Jumat Kliwon

Tyas bangun lebih pagi dari biasanya. Rumah barunya membuat gadis itu tidak bisa tidur dengan nyenyak, ditambah hujan deras dan suara-suara aneh yang mampir di pendengarannya, Tyas bisa dibilang kurang tidur.

"Bu, sampoku tumpah kemarin, gara-gara tutupnya nggak rapat jadi aku buang botolnya. Ibu pas keluar kemarin sore lihat ada warung nggak? Mau beli yang sachet dulu buat hari ini." Tyas menyisir rambutnya yang lepek dengan jari sambil menunggu ibunya yang sedang mencuci gelas kopi suaminya.

"Sebelah kiri rumah ini kan warung, Nduk! Biasanya jam segini warung di desa sudah buka. Coba aja beli di sana, sekalian beli telur satu kilo. Ibu belum tau apa ada bakul sayuran yang lewat setiap hari di sini, jadi kita sarapan pake dadar telur aja nanti."

"Ya udah aku ke warung dulu, Bu! Nanti aku tanyain ke yang punya warung tempat jualan sayuran dimana," pamit Tyas.
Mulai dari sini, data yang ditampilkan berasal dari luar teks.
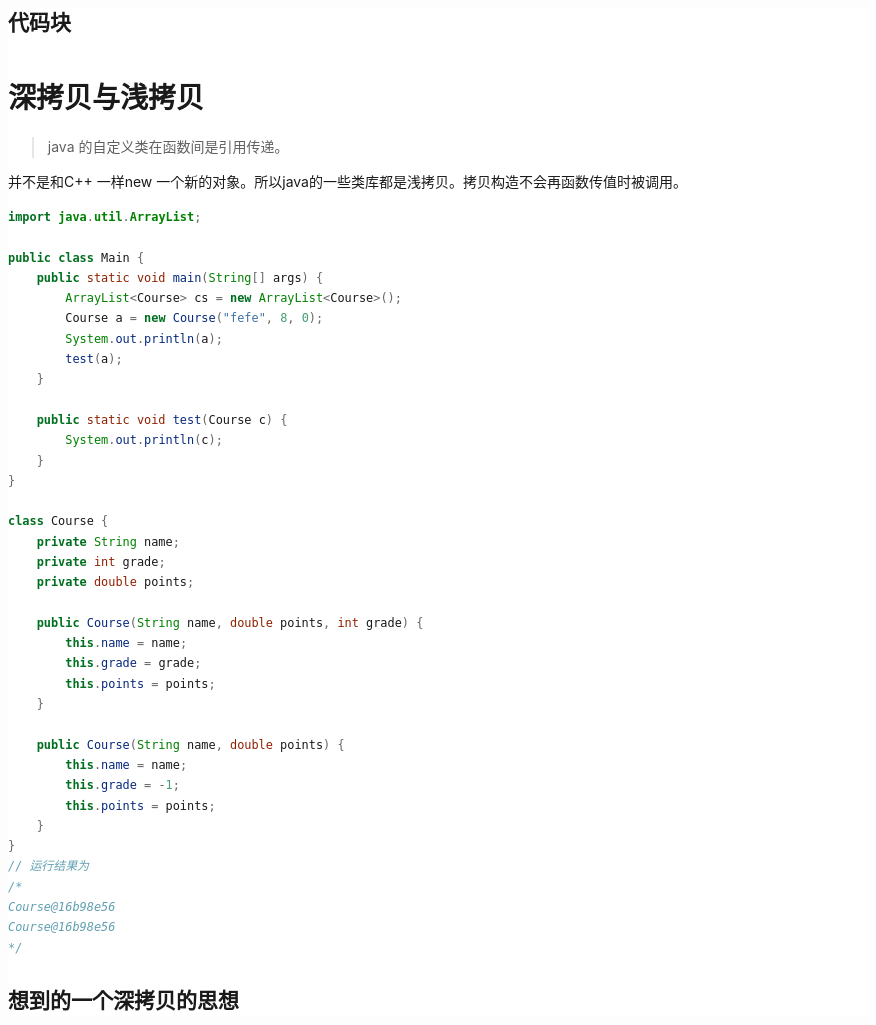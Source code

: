 

## 代码块

# 深拷贝与浅拷贝

> java 的自定义类在函数间是引用传递。

并不是和C++ 一样new 一个新的对象。所以java的一些类库都是浅拷贝。拷贝构造不会再函数传值时被调用。

```java
import java.util.ArrayList;

public class Main {
    public static void main(String[] args) {
        ArrayList<Course> cs = new ArrayList<Course>();
        Course a = new Course("fefe", 8, 0);
        System.out.println(a);
        test(a);
    }

    public static void test(Course c) {
        System.out.println(c);
    }
}

class Course {
    private String name;
    private int grade;
    private double points;

    public Course(String name, double points, int grade) {
        this.name = name;
        this.grade = grade;
        this.points = points;
    }

    public Course(String name, double points) {
        this.name = name;
        this.grade = -1;
        this.points = points;
    }
}
// 运行结果为
/*
Course@16b98e56
Course@16b98e56
*/
```

## 想到的一个深拷贝的思想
Rambutnya sudah lebih rapi, Tyas hanya mencuci muka sekedarnya dan mengelap wajah basahnya dengan ujung piyama tidur.

Membuka pintu dapur, Tyas merasakan angin masih dingin. Harum bunga kantil kuning yang ditiup angin masuk ke dalam paru-paru. Segar, tapi juga ada sensasi lain mengingat kata bapaknya kalau bunga tersebut salah satu jenis tanaman yang disukai lelembut.

Meski rasa sakit di kulit karena kehadiran makhluk tak kasat mata tak sekeras kemarin, tapi tetap saja ada rasa takut di hati Tyas. Ada sesuatu seperti tidak pada tempatnya.
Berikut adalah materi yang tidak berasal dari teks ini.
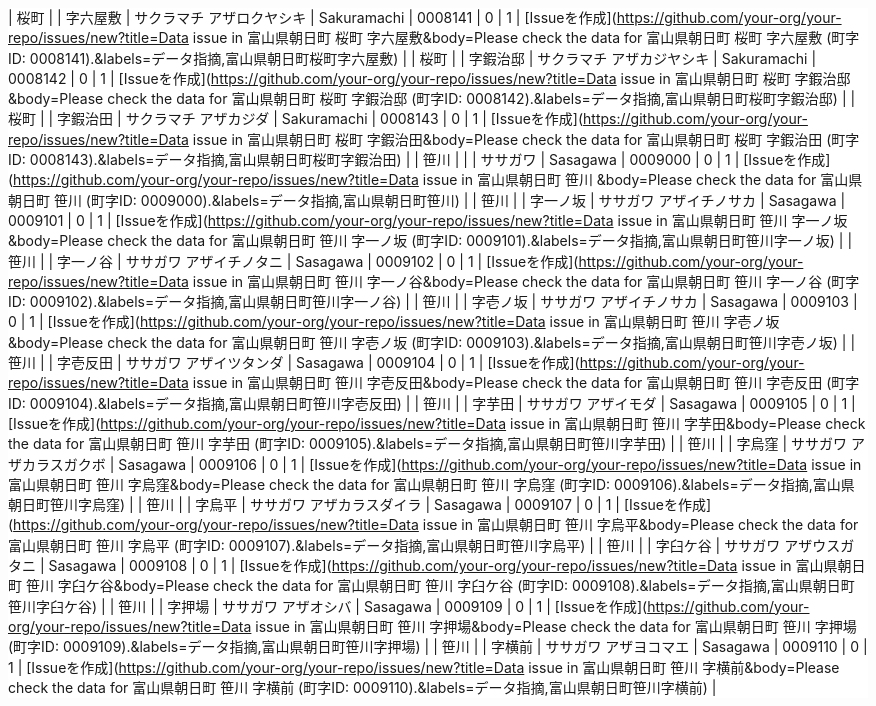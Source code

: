 | 桜町 |  | 字六屋敷 | サクラマチ  アザロクヤシキ | Sakuramachi | 0008141 | 0 | 1 | [Issueを作成](https://github.com/your-org/your-repo/issues/new?title=Data issue in 富山県朝日町 桜町  字六屋敷&body=Please check the data for 富山県朝日町 桜町  字六屋敷 (町字ID: 0008141).&labels=データ指摘,富山県朝日町桜町字六屋敷) |
| 桜町 |  | 字鍜治邸 | サクラマチ  アザカジヤシキ | Sakuramachi | 0008142 | 0 | 1 | [Issueを作成](https://github.com/your-org/your-repo/issues/new?title=Data issue in 富山県朝日町 桜町  字鍜治邸&body=Please check the data for 富山県朝日町 桜町  字鍜治邸 (町字ID: 0008142).&labels=データ指摘,富山県朝日町桜町字鍜治邸) |
| 桜町 |  | 字鍜治田 | サクラマチ  アザカジダ | Sakuramachi | 0008143 | 0 | 1 | [Issueを作成](https://github.com/your-org/your-repo/issues/new?title=Data issue in 富山県朝日町 桜町  字鍜治田&body=Please check the data for 富山県朝日町 桜町  字鍜治田 (町字ID: 0008143).&labels=データ指摘,富山県朝日町桜町字鍜治田) |
| 笹川 |  |  | ササガワ   | Sasagawa | 0009000 | 0 | 1 | [Issueを作成](https://github.com/your-org/your-repo/issues/new?title=Data issue in 富山県朝日町 笹川  &body=Please check the data for 富山県朝日町 笹川   (町字ID: 0009000).&labels=データ指摘,富山県朝日町笹川) |
| 笹川 |  | 字一ノ坂 | ササガワ  アザイチノサカ | Sasagawa | 0009101 | 0 | 1 | [Issueを作成](https://github.com/your-org/your-repo/issues/new?title=Data issue in 富山県朝日町 笹川  字一ノ坂&body=Please check the data for 富山県朝日町 笹川  字一ノ坂 (町字ID: 0009101).&labels=データ指摘,富山県朝日町笹川字一ノ坂) |
| 笹川 |  | 字一ノ谷 | ササガワ  アザイチノタニ | Sasagawa | 0009102 | 0 | 1 | [Issueを作成](https://github.com/your-org/your-repo/issues/new?title=Data issue in 富山県朝日町 笹川  字一ノ谷&body=Please check the data for 富山県朝日町 笹川  字一ノ谷 (町字ID: 0009102).&labels=データ指摘,富山県朝日町笹川字一ノ谷) |
| 笹川 |  | 字壱ノ坂 | ササガワ  アザイチノサカ | Sasagawa | 0009103 | 0 | 1 | [Issueを作成](https://github.com/your-org/your-repo/issues/new?title=Data issue in 富山県朝日町 笹川  字壱ノ坂&body=Please check the data for 富山県朝日町 笹川  字壱ノ坂 (町字ID: 0009103).&labels=データ指摘,富山県朝日町笹川字壱ノ坂) |
| 笹川 |  | 字壱反田 | ササガワ  アザイツタンダ | Sasagawa | 0009104 | 0 | 1 | [Issueを作成](https://github.com/your-org/your-repo/issues/new?title=Data issue in 富山県朝日町 笹川  字壱反田&body=Please check the data for 富山県朝日町 笹川  字壱反田 (町字ID: 0009104).&labels=データ指摘,富山県朝日町笹川字壱反田) |
| 笹川 |  | 字芋田 | ササガワ  アザイモダ | Sasagawa | 0009105 | 0 | 1 | [Issueを作成](https://github.com/your-org/your-repo/issues/new?title=Data issue in 富山県朝日町 笹川  字芋田&body=Please check the data for 富山県朝日町 笹川  字芋田 (町字ID: 0009105).&labels=データ指摘,富山県朝日町笹川字芋田) |
| 笹川 |  | 字烏窪 | ササガワ  アザカラスガクボ | Sasagawa | 0009106 | 0 | 1 | [Issueを作成](https://github.com/your-org/your-repo/issues/new?title=Data issue in 富山県朝日町 笹川  字烏窪&body=Please check the data for 富山県朝日町 笹川  字烏窪 (町字ID: 0009106).&labels=データ指摘,富山県朝日町笹川字烏窪) |
| 笹川 |  | 字烏平 | ササガワ  アザカラスダイラ | Sasagawa | 0009107 | 0 | 1 | [Issueを作成](https://github.com/your-org/your-repo/issues/new?title=Data issue in 富山県朝日町 笹川  字烏平&body=Please check the data for 富山県朝日町 笹川  字烏平 (町字ID: 0009107).&labels=データ指摘,富山県朝日町笹川字烏平) |
| 笹川 |  | 字臼ケ谷 | ササガワ  アザウスガタニ | Sasagawa | 0009108 | 0 | 1 | [Issueを作成](https://github.com/your-org/your-repo/issues/new?title=Data issue in 富山県朝日町 笹川  字臼ケ谷&body=Please check the data for 富山県朝日町 笹川  字臼ケ谷 (町字ID: 0009108).&labels=データ指摘,富山県朝日町笹川字臼ケ谷) |
| 笹川 |  | 字押場 | ササガワ  アザオシバ | Sasagawa | 0009109 | 0 | 1 | [Issueを作成](https://github.com/your-org/your-repo/issues/new?title=Data issue in 富山県朝日町 笹川  字押場&body=Please check the data for 富山県朝日町 笹川  字押場 (町字ID: 0009109).&labels=データ指摘,富山県朝日町笹川字押場) |
| 笹川 |  | 字横前 | ササガワ  アザヨコマエ | Sasagawa | 0009110 | 0 | 1 | [Issueを作成](https://github.com/your-org/your-repo/issues/new?title=Data issue in 富山県朝日町 笹川  字横前&body=Please check the data for 富山県朝日町 笹川  字横前 (町字ID: 0009110).&labels=データ指摘,富山県朝日町笹川字横前) |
Sebagai anak paranormal, sebenarnya hal seperti itu sering terasa. Hanya saja kali ini jauh lebih berat, Tyas memiliki kekhawatiran yang besar, juga firasat tidak baik yang menghantui sejak pindahan kemarin.

Tyas keluar rumah, menuju warung tetangganya. Tidak jauh, sekitar dua puluh meter karena lahan rumah Tyas yang cukup lebar di sebelah kiri. Berisi kolam ikan besar dengan patung buaya, juga taman bunga kecil yang kebanyakan berisi kenanga dan melati. Selain pohon kantil kuning yang lumayan besar tentunya.
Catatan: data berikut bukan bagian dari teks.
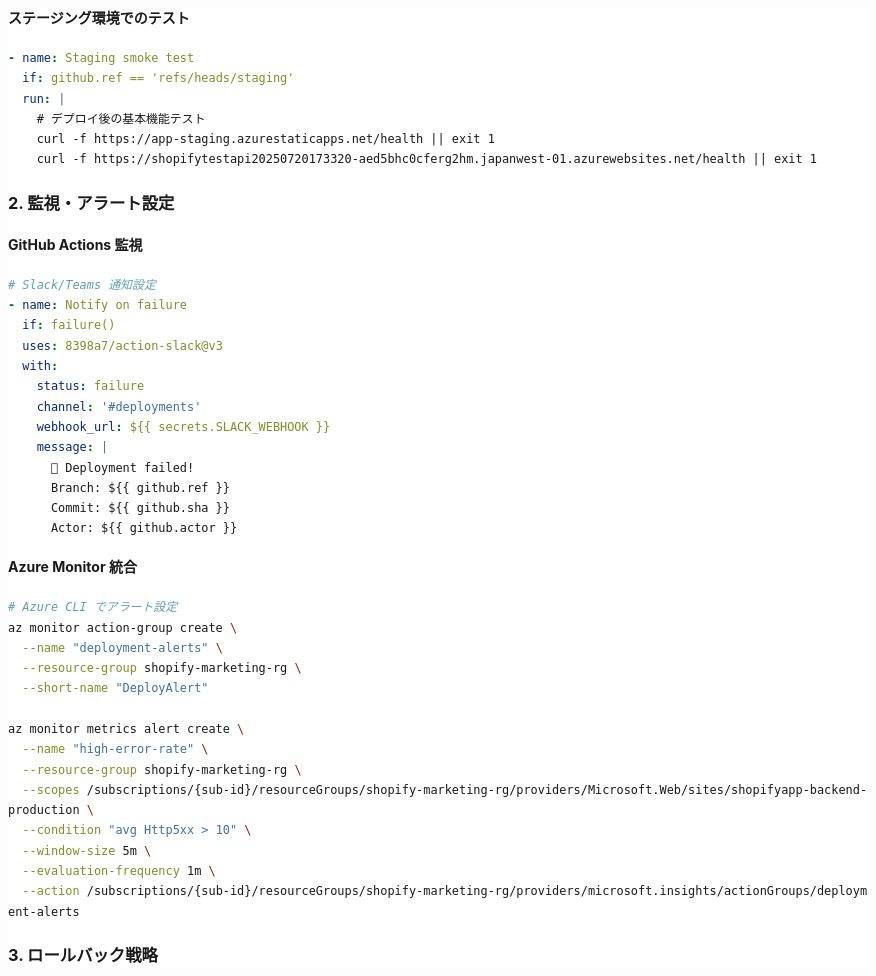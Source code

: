 #### ステージング環境でのテスト
```yaml
- name: Staging smoke test
  if: github.ref == 'refs/heads/staging'
  run: |
    # デプロイ後の基本機能テスト
    curl -f https://app-staging.azurestaticapps.net/health || exit 1
    curl -f https://shopifytestapi20250720173320-aed5bhc0cferg2hm.japanwest-01.azurewebsites.net/health || exit 1
```

### 2. 監視・アラート設定

#### GitHub Actions 監視
```yaml
# Slack/Teams 通知設定
- name: Notify on failure
  if: failure()
  uses: 8398a7/action-slack@v3
  with:
    status: failure
    channel: '#deployments'
    webhook_url: ${{ secrets.SLACK_WEBHOOK }}
    message: |
      🚨 Deployment failed!
      Branch: ${{ github.ref }}
      Commit: ${{ github.sha }}
      Actor: ${{ github.actor }}
```

#### Azure Monitor 統合
```bash
# Azure CLI でアラート設定
az monitor action-group create \
  --name "deployment-alerts" \
  --resource-group shopify-marketing-rg \
  --short-name "DeployAlert"

az monitor metrics alert create \
  --name "high-error-rate" \
  --resource-group shopify-marketing-rg \
  --scopes /subscriptions/{sub-id}/resourceGroups/shopify-marketing-rg/providers/Microsoft.Web/sites/shopifyapp-backend-production \
  --condition "avg Http5xx > 10" \
  --window-size 5m \
  --evaluation-frequency 1m \
  --action /subscriptions/{sub-id}/resourceGroups/shopify-marketing-rg/providers/microsoft.insights/actionGroups/deployment-alerts
```

### 3. ロールバック戦略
Beberapa warga desa sudah mulai beraktivitas, Tyas tidak sendirian di depan warung yang baru mulai buka.

"Mbak … warga baru di sini ya? Rumahnya mana?" tanya salah satu ibu hamil yang juga menunggu giliran dilayani pemilik warung.

Tyas menunjuk rumahnya, "Saya tinggal di sebelah, Bu!"

"Oh yang paranormal berarti bapaknya Mbak? Saya dengar dari yang kerja renovasi kemarin kalau rumah Pak Karman mau ditempati orang pintar!"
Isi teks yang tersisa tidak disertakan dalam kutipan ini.